> **Problem to solve**:
Look through the data below. Pick out the lines holding the string "Started".

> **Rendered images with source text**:
◆ ◆ ◆ ◆ ◆ ◆ ◆

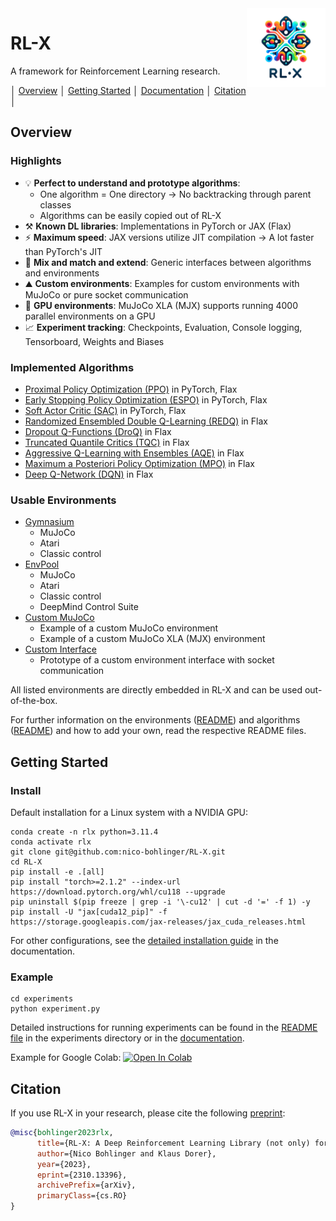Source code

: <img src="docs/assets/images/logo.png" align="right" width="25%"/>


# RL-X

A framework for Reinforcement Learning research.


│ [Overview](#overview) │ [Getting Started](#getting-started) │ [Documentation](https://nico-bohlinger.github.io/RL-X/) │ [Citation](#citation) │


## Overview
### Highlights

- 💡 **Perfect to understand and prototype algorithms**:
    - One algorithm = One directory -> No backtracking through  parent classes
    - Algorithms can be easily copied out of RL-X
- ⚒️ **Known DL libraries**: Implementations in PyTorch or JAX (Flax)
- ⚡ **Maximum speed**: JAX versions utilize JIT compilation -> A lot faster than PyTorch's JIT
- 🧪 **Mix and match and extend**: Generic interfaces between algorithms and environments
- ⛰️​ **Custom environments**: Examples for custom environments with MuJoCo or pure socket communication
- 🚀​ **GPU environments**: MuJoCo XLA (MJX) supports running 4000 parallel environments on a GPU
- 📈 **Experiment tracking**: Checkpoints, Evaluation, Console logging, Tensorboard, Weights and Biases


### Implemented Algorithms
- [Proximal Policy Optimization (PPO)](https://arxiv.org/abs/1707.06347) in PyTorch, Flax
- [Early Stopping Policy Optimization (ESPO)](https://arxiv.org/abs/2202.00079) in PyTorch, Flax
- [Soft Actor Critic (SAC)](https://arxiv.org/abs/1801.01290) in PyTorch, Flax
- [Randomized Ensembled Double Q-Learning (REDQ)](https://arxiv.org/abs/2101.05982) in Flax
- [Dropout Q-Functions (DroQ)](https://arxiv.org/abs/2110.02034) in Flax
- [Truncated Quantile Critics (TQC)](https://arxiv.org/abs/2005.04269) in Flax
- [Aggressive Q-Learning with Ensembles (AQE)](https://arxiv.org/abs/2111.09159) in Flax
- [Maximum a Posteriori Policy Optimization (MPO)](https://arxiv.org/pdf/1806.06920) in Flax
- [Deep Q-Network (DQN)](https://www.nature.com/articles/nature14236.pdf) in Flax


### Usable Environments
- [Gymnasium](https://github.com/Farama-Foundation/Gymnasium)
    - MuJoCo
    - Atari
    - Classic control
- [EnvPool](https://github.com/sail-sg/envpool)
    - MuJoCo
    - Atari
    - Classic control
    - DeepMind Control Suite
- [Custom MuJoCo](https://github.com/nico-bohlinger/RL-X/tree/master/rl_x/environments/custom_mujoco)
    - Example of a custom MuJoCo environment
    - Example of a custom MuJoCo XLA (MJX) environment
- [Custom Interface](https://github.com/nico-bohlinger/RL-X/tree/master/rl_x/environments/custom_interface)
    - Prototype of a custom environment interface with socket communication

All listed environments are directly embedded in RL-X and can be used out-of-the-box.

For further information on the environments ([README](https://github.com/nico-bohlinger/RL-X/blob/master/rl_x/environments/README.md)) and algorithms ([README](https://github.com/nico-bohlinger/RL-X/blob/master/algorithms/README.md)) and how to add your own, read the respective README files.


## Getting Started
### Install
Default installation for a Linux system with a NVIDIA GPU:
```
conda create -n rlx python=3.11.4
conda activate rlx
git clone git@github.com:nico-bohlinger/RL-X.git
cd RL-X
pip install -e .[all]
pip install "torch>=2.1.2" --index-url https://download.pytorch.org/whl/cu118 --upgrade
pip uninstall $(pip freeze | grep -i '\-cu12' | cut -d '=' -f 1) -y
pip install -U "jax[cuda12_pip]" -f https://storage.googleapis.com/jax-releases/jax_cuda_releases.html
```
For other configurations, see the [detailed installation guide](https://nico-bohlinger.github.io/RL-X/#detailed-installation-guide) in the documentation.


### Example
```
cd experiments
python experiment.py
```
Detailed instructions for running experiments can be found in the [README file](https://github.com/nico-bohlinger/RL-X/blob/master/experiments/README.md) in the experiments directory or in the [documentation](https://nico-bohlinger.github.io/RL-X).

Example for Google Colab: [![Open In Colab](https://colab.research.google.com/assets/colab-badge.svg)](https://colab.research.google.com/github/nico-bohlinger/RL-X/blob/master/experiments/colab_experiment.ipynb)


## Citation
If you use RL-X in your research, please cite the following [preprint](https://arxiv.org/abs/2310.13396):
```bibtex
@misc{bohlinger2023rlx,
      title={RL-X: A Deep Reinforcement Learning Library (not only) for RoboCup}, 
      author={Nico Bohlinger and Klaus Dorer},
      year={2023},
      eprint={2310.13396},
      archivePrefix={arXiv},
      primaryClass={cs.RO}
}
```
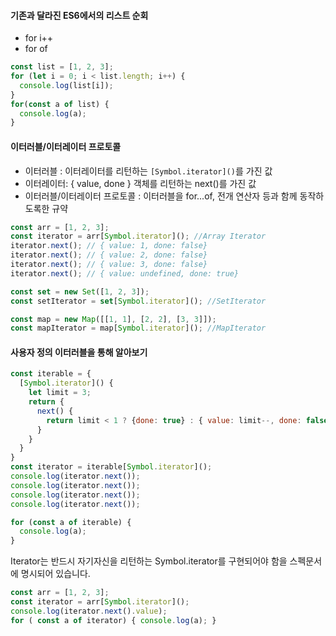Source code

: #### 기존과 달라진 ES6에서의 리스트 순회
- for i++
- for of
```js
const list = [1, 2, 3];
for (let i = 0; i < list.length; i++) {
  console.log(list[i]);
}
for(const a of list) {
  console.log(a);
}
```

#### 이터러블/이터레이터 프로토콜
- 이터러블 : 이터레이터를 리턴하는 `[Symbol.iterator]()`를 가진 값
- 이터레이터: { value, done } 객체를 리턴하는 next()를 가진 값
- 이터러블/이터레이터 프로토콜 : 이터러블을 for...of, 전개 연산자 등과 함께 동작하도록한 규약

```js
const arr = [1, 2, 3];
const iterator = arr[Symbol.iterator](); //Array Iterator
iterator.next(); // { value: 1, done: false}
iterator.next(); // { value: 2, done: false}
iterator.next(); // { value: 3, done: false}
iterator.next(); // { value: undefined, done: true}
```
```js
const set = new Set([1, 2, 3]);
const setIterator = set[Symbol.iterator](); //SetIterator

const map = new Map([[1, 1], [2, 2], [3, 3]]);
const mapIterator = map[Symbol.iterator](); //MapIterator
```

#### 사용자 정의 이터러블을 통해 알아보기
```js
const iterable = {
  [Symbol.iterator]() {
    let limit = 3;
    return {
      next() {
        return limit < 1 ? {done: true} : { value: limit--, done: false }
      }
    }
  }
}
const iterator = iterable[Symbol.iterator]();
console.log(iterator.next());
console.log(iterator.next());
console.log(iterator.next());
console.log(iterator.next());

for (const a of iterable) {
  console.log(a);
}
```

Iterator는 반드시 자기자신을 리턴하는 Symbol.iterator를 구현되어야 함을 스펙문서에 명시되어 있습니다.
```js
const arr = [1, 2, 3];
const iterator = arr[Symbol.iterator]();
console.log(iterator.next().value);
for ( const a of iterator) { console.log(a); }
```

◆ ◆ ◆ ◆ ◆ ◆ ◆

> **Written solution**:
│ [Overview](#overview) │ [Getting Started](#getting-started) │ [Documentation](https://nico-bohlinger.github.io/RL-X/) │ [Citation](#citation) │
## Getting Started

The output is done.